His breath caught in his throat. A single drop of sweat traced the curve of his cheek and hung suspended on his jaw before falling to the dusty floorboards. His mind reeled with frantic questions, How had anything gotten here? Had he been so consumed by watching the goblins that he had missed something vital? Or had these creatures found another way inside, a way silent enough to reach his door without warning? The not knowing was worse than the sound itself.

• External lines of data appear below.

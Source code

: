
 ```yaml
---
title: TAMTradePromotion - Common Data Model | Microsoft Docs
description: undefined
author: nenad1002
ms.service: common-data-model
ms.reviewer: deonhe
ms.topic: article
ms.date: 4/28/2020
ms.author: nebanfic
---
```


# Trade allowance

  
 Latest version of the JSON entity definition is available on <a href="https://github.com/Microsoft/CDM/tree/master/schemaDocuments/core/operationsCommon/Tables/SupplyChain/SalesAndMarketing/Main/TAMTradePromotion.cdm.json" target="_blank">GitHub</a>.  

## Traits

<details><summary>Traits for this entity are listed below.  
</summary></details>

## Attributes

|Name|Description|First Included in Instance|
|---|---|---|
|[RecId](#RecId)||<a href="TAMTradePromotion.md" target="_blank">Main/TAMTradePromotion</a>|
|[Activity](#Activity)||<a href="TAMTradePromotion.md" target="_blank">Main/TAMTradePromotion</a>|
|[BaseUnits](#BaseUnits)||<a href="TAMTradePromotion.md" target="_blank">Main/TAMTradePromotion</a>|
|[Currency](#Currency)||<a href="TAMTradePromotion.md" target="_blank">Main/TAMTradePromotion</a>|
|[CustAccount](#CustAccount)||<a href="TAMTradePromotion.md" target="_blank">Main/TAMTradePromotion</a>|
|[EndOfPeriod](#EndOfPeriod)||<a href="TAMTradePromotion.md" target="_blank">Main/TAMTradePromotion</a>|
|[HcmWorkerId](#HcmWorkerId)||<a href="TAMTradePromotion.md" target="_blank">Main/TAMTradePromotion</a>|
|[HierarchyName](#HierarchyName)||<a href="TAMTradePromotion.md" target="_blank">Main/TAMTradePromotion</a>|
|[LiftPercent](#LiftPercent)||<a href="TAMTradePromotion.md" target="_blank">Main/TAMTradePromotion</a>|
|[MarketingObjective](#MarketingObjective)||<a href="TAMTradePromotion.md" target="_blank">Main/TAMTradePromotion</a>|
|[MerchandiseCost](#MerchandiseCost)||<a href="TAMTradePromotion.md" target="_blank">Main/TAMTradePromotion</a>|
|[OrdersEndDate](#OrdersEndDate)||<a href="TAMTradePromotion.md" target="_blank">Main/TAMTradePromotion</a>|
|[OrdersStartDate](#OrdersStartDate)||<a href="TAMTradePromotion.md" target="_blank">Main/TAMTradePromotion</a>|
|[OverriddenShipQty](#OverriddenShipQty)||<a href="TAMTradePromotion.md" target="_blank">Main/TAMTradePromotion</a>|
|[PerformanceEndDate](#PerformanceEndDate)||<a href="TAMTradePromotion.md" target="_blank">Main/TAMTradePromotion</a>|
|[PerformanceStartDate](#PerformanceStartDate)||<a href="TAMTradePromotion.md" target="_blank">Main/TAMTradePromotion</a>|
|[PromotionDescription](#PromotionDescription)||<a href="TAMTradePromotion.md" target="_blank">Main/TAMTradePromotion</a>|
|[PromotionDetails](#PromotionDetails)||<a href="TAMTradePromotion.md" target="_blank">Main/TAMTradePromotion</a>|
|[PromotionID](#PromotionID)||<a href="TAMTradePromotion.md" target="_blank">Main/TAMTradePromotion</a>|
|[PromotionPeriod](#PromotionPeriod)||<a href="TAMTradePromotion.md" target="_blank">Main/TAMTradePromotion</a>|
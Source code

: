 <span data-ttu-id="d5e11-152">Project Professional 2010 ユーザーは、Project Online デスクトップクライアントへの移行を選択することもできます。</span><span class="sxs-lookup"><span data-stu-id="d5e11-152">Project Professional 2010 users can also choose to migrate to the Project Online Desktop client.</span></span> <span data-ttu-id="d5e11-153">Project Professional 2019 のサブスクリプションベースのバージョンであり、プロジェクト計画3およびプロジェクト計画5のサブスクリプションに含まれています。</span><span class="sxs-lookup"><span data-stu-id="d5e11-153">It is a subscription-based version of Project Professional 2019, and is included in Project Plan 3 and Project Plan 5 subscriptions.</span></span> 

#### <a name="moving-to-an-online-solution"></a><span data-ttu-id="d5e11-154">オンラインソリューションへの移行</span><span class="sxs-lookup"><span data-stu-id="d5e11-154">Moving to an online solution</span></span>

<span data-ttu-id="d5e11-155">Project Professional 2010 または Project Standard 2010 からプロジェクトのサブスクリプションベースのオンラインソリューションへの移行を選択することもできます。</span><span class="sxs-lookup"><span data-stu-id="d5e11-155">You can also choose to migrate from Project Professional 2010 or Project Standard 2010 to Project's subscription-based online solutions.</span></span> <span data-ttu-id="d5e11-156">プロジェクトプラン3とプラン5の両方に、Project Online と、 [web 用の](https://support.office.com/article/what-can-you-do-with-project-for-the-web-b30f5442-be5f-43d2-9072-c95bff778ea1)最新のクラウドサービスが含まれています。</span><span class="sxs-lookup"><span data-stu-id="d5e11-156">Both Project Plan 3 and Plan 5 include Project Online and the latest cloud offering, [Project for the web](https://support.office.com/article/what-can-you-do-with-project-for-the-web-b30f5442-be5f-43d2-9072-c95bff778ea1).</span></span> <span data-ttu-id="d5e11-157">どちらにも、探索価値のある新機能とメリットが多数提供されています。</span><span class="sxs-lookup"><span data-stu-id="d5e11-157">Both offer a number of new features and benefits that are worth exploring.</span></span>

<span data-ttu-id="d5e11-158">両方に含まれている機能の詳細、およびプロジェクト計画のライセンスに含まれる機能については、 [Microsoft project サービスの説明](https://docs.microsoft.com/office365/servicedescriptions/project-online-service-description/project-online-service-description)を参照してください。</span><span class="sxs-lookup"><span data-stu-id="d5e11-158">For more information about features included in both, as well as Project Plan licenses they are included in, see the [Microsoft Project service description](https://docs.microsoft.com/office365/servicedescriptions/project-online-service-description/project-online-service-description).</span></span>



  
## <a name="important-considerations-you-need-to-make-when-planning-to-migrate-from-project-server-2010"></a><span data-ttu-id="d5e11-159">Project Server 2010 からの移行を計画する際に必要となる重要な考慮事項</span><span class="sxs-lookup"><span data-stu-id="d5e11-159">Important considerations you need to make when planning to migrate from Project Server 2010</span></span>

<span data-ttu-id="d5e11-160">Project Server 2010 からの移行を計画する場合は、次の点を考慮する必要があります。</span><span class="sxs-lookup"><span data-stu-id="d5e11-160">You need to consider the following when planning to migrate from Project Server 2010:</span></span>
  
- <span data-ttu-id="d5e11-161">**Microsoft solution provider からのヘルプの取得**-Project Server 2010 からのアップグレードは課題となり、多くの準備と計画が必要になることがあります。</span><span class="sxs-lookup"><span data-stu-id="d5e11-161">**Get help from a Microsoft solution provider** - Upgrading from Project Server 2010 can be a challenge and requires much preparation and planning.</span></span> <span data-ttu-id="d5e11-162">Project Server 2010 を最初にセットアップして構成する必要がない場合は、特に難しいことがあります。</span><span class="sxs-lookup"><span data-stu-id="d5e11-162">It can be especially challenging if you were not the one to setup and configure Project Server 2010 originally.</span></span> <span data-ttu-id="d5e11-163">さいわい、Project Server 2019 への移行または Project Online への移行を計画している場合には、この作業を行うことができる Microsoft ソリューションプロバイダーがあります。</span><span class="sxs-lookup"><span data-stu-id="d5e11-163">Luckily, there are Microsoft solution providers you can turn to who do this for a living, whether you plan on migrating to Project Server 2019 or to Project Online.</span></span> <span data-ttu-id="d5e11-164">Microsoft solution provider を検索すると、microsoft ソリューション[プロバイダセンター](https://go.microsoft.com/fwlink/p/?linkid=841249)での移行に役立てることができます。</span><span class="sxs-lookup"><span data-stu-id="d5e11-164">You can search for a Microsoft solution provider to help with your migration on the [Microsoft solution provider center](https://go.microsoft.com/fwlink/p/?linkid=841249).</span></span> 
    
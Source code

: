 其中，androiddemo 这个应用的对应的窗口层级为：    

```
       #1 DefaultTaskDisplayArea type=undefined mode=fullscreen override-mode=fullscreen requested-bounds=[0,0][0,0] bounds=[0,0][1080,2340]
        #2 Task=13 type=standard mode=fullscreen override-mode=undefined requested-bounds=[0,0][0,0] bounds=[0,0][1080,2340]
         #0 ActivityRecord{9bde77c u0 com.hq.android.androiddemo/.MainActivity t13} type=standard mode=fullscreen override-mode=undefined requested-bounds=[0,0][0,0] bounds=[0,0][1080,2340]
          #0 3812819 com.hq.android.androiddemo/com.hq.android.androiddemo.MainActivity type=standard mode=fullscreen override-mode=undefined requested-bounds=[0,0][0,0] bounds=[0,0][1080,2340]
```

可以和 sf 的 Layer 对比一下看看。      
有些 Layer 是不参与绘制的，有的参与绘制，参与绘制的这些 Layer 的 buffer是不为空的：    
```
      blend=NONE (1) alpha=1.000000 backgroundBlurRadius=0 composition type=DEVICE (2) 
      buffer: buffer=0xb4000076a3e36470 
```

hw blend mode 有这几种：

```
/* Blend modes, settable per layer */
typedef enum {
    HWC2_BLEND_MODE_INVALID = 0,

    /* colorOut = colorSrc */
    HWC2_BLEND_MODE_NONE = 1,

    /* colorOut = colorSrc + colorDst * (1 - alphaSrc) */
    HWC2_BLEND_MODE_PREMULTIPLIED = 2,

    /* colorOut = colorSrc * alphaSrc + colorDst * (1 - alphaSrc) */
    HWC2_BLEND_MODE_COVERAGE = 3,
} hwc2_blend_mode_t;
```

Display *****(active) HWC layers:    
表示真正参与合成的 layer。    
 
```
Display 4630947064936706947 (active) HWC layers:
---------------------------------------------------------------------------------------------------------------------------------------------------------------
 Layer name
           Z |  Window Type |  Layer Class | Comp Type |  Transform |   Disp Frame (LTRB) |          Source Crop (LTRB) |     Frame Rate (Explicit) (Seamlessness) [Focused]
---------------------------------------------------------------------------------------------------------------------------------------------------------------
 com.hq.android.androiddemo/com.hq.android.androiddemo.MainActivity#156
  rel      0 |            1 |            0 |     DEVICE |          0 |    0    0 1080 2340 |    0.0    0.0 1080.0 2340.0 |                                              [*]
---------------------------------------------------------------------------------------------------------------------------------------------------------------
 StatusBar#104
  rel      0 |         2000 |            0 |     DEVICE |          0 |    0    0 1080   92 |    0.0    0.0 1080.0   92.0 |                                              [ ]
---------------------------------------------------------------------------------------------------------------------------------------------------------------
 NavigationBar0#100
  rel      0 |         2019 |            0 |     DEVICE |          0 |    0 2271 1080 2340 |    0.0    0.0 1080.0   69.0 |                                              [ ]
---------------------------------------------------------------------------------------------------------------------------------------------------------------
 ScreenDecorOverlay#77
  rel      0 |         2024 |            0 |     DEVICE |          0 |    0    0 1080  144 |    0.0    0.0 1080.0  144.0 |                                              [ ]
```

Kael slid his foot slowly onto the desk he had wedged in place earlier, pressing down with careful weight. The wood groaned faintly, a whisper rather than a cry, and he froze again, terrified of making even the smallest sound. His hands tightened around the haft of the sledgehammer, bringing it up close to his chest. He felt his own pulse thudding through the wood. He tried to quiet his breathing, drawing shallow, silent breaths that scraped at his lungs. If something was waiting beyond that door, he could not let it know he was here, not until he was ready.